## PROBLEM TO WORK ON
Show the lines of the material that contain the word "violations".
Start of SOURCE RECORDS
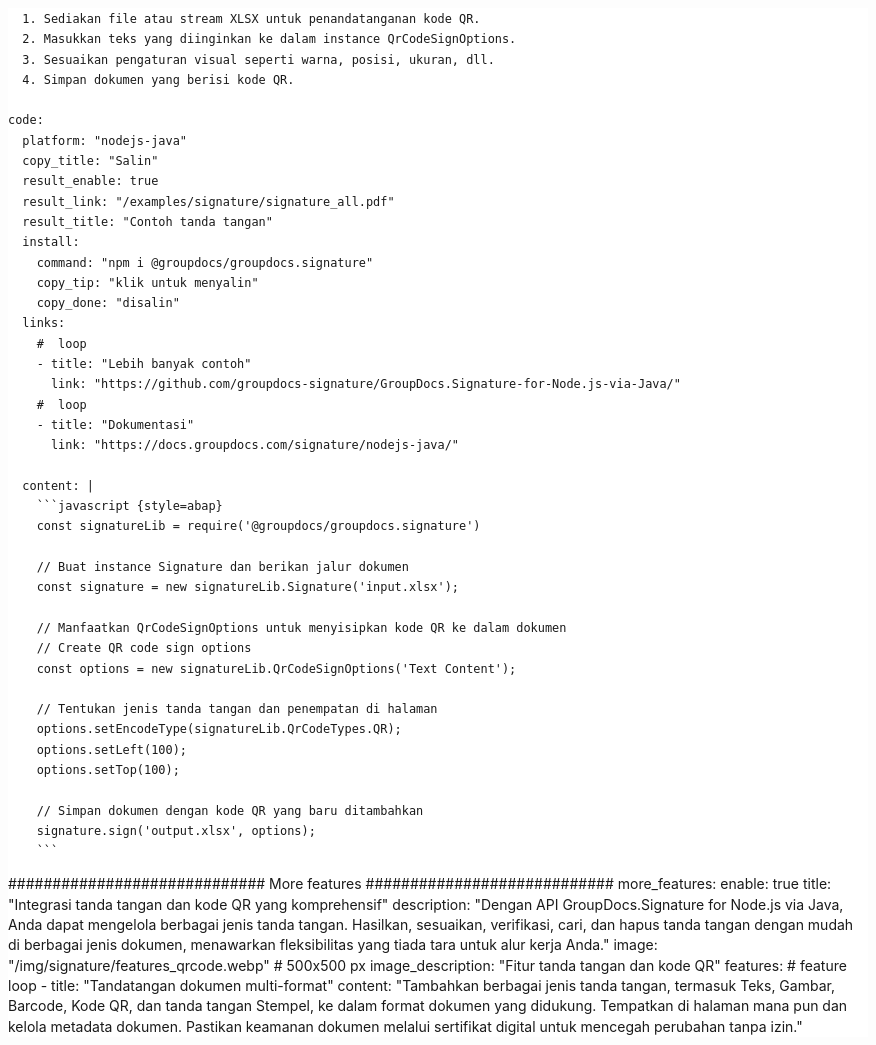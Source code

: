       1. Sediakan file atau stream XLSX untuk penandatanganan kode QR.
      2. Masukkan teks yang diinginkan ke dalam instance QrCodeSignOptions.
      3. Sesuaikan pengaturan visual seperti warna, posisi, ukuran, dll.
      4. Simpan dokumen yang berisi kode QR.
   
    code:
      platform: "nodejs-java"
      copy_title: "Salin"
      result_enable: true
      result_link: "/examples/signature/signature_all.pdf"
      result_title: "Contoh tanda tangan"
      install:
        command: "npm i @groupdocs/groupdocs.signature"
        copy_tip: "klik untuk menyalin"
        copy_done: "disalin"
      links:
        #  loop
        - title: "Lebih banyak contoh"
          link: "https://github.com/groupdocs-signature/GroupDocs.Signature-for-Node.js-via-Java/"
        #  loop
        - title: "Dokumentasi"
          link: "https://docs.groupdocs.com/signature/nodejs-java/"
          
      content: |
        ```javascript {style=abap}
        const signatureLib = require('@groupdocs/groupdocs.signature')

        // Buat instance Signature dan berikan jalur dokumen
        const signature = new signatureLib.Signature('input.xlsx');

        // Manfaatkan QrCodeSignOptions untuk menyisipkan kode QR ke dalam dokumen
        // Create QR code sign options
        const options = new signatureLib.QrCodeSignOptions('Text Content');

        // Tentukan jenis tanda tangan dan penempatan di halaman
        options.setEncodeType(signatureLib.QrCodeTypes.QR);
        options.setLeft(100);
        options.setTop(100);
  
        // Simpan dokumen dengan kode QR yang baru ditambahkan
        signature.sign('output.xlsx', options);
        ```            

############################# More features ############################
more_features:
  enable: true
  title: "Integrasi tanda tangan dan kode QR yang komprehensif"
  description: "Dengan API GroupDocs.Signature for Node.js via Java, Anda dapat mengelola berbagai jenis tanda tangan. Hasilkan, sesuaikan, verifikasi, cari, dan hapus tanda tangan dengan mudah di berbagai jenis dokumen, menawarkan fleksibilitas yang tiada tara untuk alur kerja Anda."
  image: "/img/signature/features_qrcode.webp" # 500x500 px
  image_description: "Fitur tanda tangan dan kode QR"
  features:
    # feature loop
    - title: "Tandatangan dokumen multi-format"
      content: "Tambahkan berbagai jenis tanda tangan, termasuk Teks, Gambar, Barcode, Kode QR, dan tanda tangan Stempel, ke dalam format dokumen yang didukung. Tempatkan di halaman mana pun dan kelola metadata dokumen. Pastikan keamanan dokumen melalui sertifikat digital untuk mencegah perubahan tanpa izin."
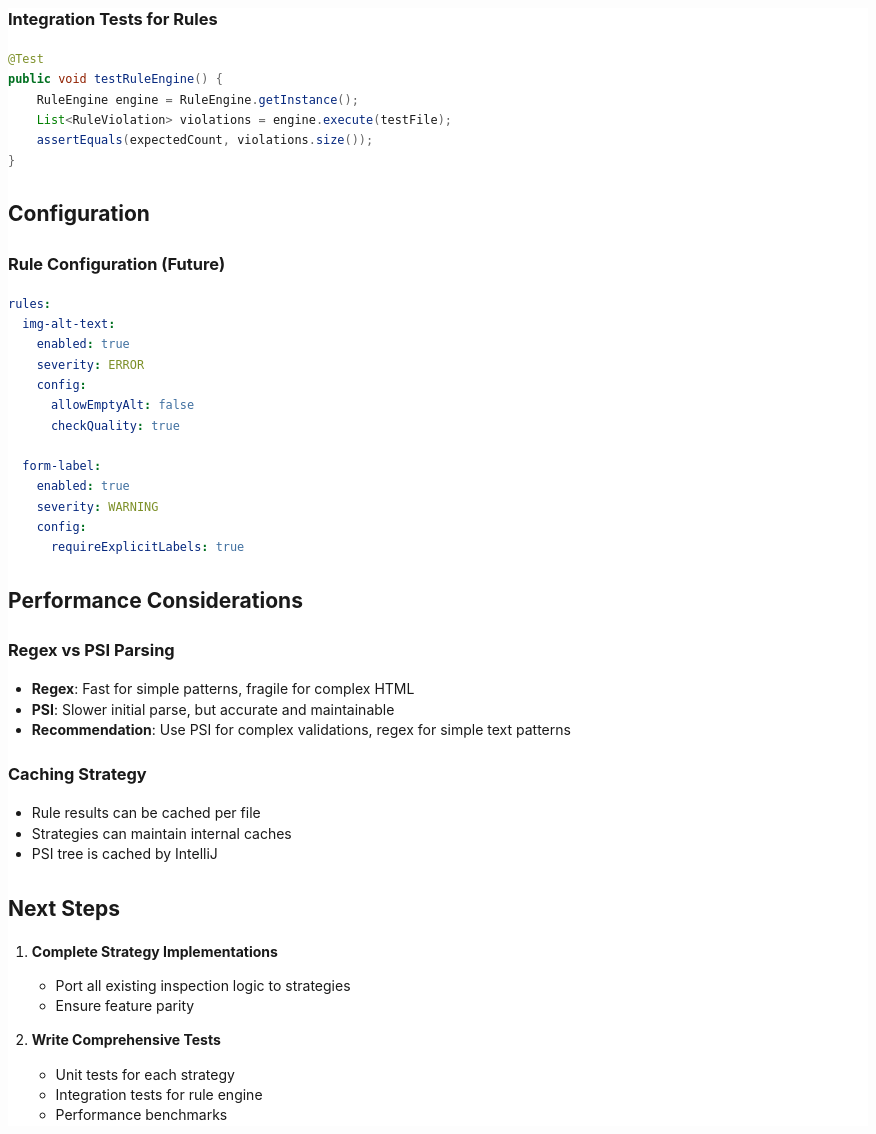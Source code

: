 ### Integration Tests for Rules
```java
@Test
public void testRuleEngine() {
    RuleEngine engine = RuleEngine.getInstance();
    List<RuleViolation> violations = engine.execute(testFile);
    assertEquals(expectedCount, violations.size());
}
```

## Configuration

### Rule Configuration (Future)
```yaml
rules:
  img-alt-text:
    enabled: true
    severity: ERROR
    config:
      allowEmptyAlt: false
      checkQuality: true
      
  form-label:
    enabled: true
    severity: WARNING
    config:
      requireExplicitLabels: true
```

## Performance Considerations

### Regex vs PSI Parsing
- **Regex**: Fast for simple patterns, fragile for complex HTML
- **PSI**: Slower initial parse, but accurate and maintainable
- **Recommendation**: Use PSI for complex validations, regex for simple text patterns

### Caching Strategy
- Rule results can be cached per file
- Strategies can maintain internal caches
- PSI tree is cached by IntelliJ

## Next Steps

1. **Complete Strategy Implementations**
   - Port all existing inspection logic to strategies
   - Ensure feature parity

2. **Write Comprehensive Tests**
   - Unit tests for each strategy
   - Integration tests for rule engine
   - Performance benchmarks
End of SOURCE RECORDS
## ANSWER SPACE
    List<RuleViolation> violations = engine.execute(testFile);
    assertEquals(expectedCount, violations.size());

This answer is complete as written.